- **How to complete this task**: Please give every entry again, exactly as it reads.

──────────────────────────────

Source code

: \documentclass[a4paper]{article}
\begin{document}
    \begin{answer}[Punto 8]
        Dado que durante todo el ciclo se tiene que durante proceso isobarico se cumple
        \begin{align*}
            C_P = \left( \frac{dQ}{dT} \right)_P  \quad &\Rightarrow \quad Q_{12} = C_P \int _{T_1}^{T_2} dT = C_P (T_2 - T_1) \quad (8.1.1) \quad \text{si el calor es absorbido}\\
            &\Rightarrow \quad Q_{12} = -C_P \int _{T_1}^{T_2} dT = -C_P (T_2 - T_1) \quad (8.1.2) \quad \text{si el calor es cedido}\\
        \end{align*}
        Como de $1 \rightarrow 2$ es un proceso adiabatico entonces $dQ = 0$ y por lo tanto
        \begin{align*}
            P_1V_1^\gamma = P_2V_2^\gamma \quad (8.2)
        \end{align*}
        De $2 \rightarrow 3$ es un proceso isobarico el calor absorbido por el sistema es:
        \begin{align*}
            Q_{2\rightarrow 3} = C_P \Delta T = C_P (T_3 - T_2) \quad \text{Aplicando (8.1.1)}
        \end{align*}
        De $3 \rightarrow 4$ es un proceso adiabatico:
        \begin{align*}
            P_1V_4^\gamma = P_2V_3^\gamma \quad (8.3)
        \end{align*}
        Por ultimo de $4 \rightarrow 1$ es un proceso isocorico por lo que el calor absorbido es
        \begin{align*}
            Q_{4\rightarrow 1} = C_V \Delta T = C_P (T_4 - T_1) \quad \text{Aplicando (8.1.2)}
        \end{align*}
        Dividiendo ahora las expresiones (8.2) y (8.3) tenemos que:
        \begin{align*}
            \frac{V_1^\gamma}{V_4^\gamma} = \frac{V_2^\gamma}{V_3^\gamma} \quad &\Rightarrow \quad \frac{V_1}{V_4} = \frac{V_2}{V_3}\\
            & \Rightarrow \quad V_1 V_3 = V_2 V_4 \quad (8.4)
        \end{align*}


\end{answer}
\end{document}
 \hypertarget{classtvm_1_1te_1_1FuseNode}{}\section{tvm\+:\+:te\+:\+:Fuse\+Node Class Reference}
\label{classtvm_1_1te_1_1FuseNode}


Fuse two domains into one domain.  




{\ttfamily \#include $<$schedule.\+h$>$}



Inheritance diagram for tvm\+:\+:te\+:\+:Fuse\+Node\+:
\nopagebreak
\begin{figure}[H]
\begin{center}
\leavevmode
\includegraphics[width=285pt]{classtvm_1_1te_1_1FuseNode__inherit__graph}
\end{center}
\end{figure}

──────────────────────────────

- **Output for this exercise**:
Source code

: \documentclass[a4paper]{article}
\begin{document}
    \begin{answer}[Punto 8]
        Dado que durante todo el ciclo se tiene que durante proceso isobarico se cumple
        \begin{align*}
            C_P = \left( \frac{dQ}{dT} \right)_P  \quad &\Rightarrow \quad Q_{12} = C_P \int _{T_1}^{T_2} dT = C_P (T_2 - T_1) \quad (8.1.1) \quad \text{si el calor es absorbido}\\
            &\Rightarrow \quad Q_{12} = -C_P \int _{T_1}^{T_2} dT = -C_P (T_2 - T_1) \quad (8.1.2) \quad \text{si el calor es cedido}\\
        \end{align*}
        Como de $1 \rightarrow 2$ es un proceso adiabatico entonces $dQ = 0$ y por lo tanto
        \begin{align*}
            P_1V_1^\gamma = P_2V_2^\gamma \quad (8.2)
        \end{align*}
        De $2 \rightarrow 3$ es un proceso isobarico el calor absorbido por el sistema es:
        \begin{align*}
            Q_{2\rightarrow 3} = C_P \Delta T = C_P (T_3 - T_2) \quad \text{Aplicando (8.1.1)}
        \end{align*}
        De $3 \rightarrow 4$ es un proceso adiabatico:
        \begin{align*}
            P_1V_4^\gamma = P_2V_3^\gamma \quad (8.3)
        \end{align*}
        Por ultimo de $4 \rightarrow 1$ es un proceso isocorico por lo que el calor absorbido es
        \begin{align*}
            Q_{4\rightarrow 1} = C_V \Delta T = C_P (T_4 - T_1) \quad \text{Aplicando (8.1.2)}
        \end{align*}
        Dividiendo ahora las expresiones (8.2) y (8.3) tenemos que:
        \begin{align*}
            \frac{V_1^\gamma}{V_4^\gamma} = \frac{V_2^\gamma}{V_3^\gamma} \quad &\Rightarrow \quad \frac{V_1}{V_4} = \frac{V_2}{V_3}\\
            & \Rightarrow \quad V_1 V_3 = V_2 V_4 \quad (8.4)
        \end{align*}


\end{answer}
\end{document}
 \hypertarget{classtvm_1_1te_1_1FuseNode}{}\section{tvm\+:\+:te\+:\+:Fuse\+Node Class Reference}
\label{classtvm_1_1te_1_1FuseNode}


Fuse two domains into one domain.  




{\ttfamily \#include $<$schedule.\+h$>$}



Inheritance diagram for tvm\+:\+:te\+:\+:Fuse\+Node\+:
\nopagebreak
\begin{figure}[H]
\begin{center}
\leavevmode
\includegraphics[width=285pt]{classtvm_1_1te_1_1FuseNode__inherit__graph}
\end{center}
\end{figure}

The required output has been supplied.